Steam train back on tube track for 150-year anniversary celebrations

Test run for London Underground's anniversary sees restored locomotive
pull Victorian carriage from Earl's Court to Moorgate

Gwyn Topham, transport correspondent
The Guardian, Sunday 16 December 2012 19.00 GMT

Any bleary-eyed Londoner overlooking exposed stretches of the District
or Circle lines in the small hours of Sunday must have pinched
themselves. For the first time in more than 100 years, a steam train
was carrying passengers on the tube.

In a test run for London Underground's 150-year anniversary
celebrations, a restored original locomotive hauled a Victorian
first-class carriage – all wood and gas light fittings – from Earl's
Court to Moorgate, billowing clouds through the capital's oldest
tunnels.

As on the very first journey in 1863, railwaymen, enthusiasts and a
few dignitaries and press were aboard. But this time an audience of
overnight tube maintenance workers in orange hi-vis jackets were
lining the route with cameraphones at the ready.
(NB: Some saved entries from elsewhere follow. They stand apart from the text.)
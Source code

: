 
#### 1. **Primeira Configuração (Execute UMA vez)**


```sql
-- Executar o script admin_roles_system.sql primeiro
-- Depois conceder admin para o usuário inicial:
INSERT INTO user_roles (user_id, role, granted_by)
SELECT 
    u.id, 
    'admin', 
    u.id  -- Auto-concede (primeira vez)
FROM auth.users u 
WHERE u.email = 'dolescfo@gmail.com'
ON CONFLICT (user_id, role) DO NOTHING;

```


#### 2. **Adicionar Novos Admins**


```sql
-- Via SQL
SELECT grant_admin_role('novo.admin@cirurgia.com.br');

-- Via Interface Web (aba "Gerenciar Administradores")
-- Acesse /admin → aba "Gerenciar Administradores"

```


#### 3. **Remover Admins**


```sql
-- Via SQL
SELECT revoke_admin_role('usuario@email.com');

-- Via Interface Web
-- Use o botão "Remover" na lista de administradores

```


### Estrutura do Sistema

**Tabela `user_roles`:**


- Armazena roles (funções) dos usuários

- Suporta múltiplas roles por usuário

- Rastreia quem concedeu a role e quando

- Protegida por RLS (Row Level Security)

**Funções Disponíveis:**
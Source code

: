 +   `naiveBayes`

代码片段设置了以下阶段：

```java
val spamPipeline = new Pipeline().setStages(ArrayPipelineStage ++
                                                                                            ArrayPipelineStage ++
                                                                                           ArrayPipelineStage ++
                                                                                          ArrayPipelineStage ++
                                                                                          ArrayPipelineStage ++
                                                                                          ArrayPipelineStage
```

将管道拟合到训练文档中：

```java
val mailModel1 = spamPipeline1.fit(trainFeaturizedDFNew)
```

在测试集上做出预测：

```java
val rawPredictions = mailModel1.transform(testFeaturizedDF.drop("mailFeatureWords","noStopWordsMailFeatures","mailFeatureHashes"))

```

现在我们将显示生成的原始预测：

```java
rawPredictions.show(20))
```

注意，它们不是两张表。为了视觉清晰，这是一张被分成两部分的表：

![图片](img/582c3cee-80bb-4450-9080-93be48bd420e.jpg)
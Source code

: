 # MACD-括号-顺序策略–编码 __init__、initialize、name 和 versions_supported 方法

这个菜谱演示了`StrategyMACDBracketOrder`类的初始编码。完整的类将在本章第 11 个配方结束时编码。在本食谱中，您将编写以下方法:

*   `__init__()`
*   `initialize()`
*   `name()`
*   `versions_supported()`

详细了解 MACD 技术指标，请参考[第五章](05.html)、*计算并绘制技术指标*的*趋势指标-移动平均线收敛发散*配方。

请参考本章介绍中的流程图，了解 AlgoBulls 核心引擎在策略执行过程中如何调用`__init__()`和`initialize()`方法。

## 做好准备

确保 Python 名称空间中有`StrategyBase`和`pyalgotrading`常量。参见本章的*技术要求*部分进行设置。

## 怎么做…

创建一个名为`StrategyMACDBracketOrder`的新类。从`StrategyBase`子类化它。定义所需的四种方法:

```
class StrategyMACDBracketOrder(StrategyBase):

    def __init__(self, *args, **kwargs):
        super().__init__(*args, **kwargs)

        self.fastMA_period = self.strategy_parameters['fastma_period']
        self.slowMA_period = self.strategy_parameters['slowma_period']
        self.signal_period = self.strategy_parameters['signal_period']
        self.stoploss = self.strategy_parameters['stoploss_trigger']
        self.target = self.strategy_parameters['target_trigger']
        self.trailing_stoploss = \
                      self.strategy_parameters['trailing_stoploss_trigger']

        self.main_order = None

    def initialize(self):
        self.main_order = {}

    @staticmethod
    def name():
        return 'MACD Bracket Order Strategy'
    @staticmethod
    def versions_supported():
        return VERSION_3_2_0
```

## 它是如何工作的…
Riding inside the restored Metropolitan 353 carriage was Peter Hendy,
the commissioner of Transport for London, a key player in making this
bizarre vision a reality. "This is the advantage of having your own
railway – you don't have to ask permission," he said.

The event has been three years in the making, via fundraising
campaigns, a lottery grant, and painstaking restoration of the teak
carriage's crimson upholstered seats, large windows, leather panels
and gas light fittings – the height of Victorian luxury in 1892,
before it lapsed into less exalted use. "This was a chicken coop in a
farmyard," Hendy marvelled, before -- ignoring the safety briefing of
five minutes earlier -- pulling down the windows to appreciatively
sniff in the smoke as if sampling a Havana cigar.

The original plan was for a "light steam" simulation -- where an
electric locomotive did the pushing -- but TfL insisted on "doing it
properly" with a full working locomotive, which burned approximately
one tonne of coal for Sunday morning's journey. Not everything went
smoothly -- a valve that blew at Baker Street rendered much of the
station invisible from the carriage. A soaked, sooty and bedraggled --
but delighted -- station supervisor eventually appeared through the
clouds to help wave the party on.

The weekend's recreation followed some of the route of the world's
first underground journey, from Paddington to Farringdon on 9 January
1863. With familiar echoes of modern grand construction projects such
as Crossrail, it took a decade of lobbying before parliamentary assent
was given for the tube in 1854, and construction only started in 1860.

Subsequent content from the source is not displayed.